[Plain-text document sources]
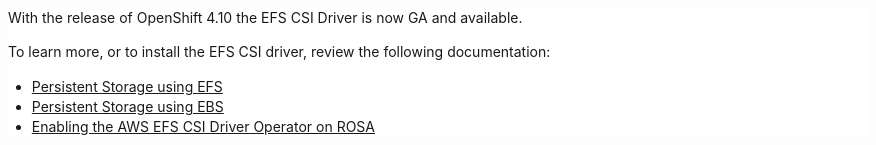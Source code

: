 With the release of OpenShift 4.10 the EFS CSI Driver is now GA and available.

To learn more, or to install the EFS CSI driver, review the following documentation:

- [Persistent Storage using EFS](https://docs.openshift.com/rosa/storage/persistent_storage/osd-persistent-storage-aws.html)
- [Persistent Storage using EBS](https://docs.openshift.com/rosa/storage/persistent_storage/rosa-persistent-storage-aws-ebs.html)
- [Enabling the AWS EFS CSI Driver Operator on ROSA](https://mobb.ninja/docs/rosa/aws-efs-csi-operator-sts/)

◆ TASK BRIEF ◆
With the images omitted, retype the records above exactly.

◆ ANSWER TO THE EXERCISE ◆
Source code

: With the release of OpenShift 4.10 the EFS CSI Driver is now GA and available.

To learn more, or to install the EFS CSI driver, review the following documentation:

- [Persistent Storage using EFS](https://docs.openshift.com/rosa/storage/persistent_storage/osd-persistent-storage-aws.html)
- [Persistent Storage using EBS](https://docs.openshift.com/rosa/storage/persistent_storage/rosa-persistent-storage-aws-ebs.html)
- [Enabling the AWS EFS CSI Driver Operator on ROSA](https://mobb.ninja/docs/rosa/aws-efs-csi-operator-sts/)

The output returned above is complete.